## WHAT THE TASK ASKS:
A word-for-word restatement of every record is required.

Source data:

+ + +

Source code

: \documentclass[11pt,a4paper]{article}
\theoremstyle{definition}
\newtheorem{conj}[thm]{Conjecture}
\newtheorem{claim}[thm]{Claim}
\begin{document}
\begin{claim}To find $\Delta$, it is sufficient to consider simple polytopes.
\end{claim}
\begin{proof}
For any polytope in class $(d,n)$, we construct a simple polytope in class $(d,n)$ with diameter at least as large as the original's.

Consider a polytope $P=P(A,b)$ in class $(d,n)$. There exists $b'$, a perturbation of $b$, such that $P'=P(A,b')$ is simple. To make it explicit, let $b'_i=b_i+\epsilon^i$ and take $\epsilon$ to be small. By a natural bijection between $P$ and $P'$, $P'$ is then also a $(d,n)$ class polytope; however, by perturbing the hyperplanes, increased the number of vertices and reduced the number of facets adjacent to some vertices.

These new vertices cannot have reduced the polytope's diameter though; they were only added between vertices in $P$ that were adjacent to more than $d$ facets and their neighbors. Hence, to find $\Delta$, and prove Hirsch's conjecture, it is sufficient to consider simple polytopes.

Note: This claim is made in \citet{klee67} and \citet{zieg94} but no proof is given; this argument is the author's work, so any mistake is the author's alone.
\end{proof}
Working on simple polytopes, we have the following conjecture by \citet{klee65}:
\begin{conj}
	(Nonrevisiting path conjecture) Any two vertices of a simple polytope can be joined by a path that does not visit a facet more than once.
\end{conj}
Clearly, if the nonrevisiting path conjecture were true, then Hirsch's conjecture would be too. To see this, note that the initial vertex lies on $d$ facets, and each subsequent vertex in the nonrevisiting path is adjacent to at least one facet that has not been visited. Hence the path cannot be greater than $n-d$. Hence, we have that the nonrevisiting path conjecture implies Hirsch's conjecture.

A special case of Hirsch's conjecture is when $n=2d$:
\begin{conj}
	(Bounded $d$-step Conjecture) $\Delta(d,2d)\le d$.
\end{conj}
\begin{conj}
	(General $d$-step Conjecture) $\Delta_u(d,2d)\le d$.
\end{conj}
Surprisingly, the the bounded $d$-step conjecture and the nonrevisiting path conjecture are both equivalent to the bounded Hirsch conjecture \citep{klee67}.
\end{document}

+ + +

## EXERCISE ANSWER:
Source code

: \documentclass[11pt,a4paper]{article}
\theoremstyle{definition}
\newtheorem{conj}[thm]{Conjecture}
\newtheorem{claim}[thm]{Claim}
\begin{document}
\begin{claim}To find $\Delta$, it is sufficient to consider simple polytopes.
\end{claim}
\begin{proof}
For any polytope in class $(d,n)$, we construct a simple polytope in class $(d,n)$ with diameter at least as large as the original's.

Consider a polytope $P=P(A,b)$ in class $(d,n)$. There exists $b'$, a perturbation of $b$, such that $P'=P(A,b')$ is simple. To make it explicit, let $b'_i=b_i+\epsilon^i$ and take $\epsilon$ to be small. By a natural bijection between $P$ and $P'$, $P'$ is then also a $(d,n)$ class polytope; however, by perturbing the hyperplanes, increased the number of vertices and reduced the number of facets adjacent to some vertices.

These new vertices cannot have reduced the polytope's diameter though; they were only added between vertices in $P$ that were adjacent to more than $d$ facets and their neighbors. Hence, to find $\Delta$, and prove Hirsch's conjecture, it is sufficient to consider simple polytopes.

Note: This claim is made in \citet{klee67} and \citet{zieg94} but no proof is given; this argument is the author's work, so any mistake is the author's alone.
\end{proof}
Working on simple polytopes, we have the following conjecture by \citet{klee65}:
\begin{conj}
	(Nonrevisiting path conjecture) Any two vertices of a simple polytope can be joined by a path that does not visit a facet more than once.
\end{conj}
Clearly, if the nonrevisiting path conjecture were true, then Hirsch's conjecture would be too. To see this, note that the initial vertex lies on $d$ facets, and each subsequent vertex in the nonrevisiting path is adjacent to at least one facet that has not been visited. Hence the path cannot be greater than $n-d$. Hence, we have that the nonrevisiting path conjecture implies Hirsch's conjecture.

A special case of Hirsch's conjecture is when $n=2d$:
\begin{conj}
	(Bounded $d$-step Conjecture) $\Delta(d,2d)\le d$.
\end{conj}
\begin{conj}
	(General $d$-step Conjecture) $\Delta_u(d,2d)\le d$.
\end{conj}
Surprisingly, the the bounded $d$-step conjecture and the nonrevisiting path conjecture are both equivalent to the bounded Hirsch conjecture \citep{klee67}.
\end{document}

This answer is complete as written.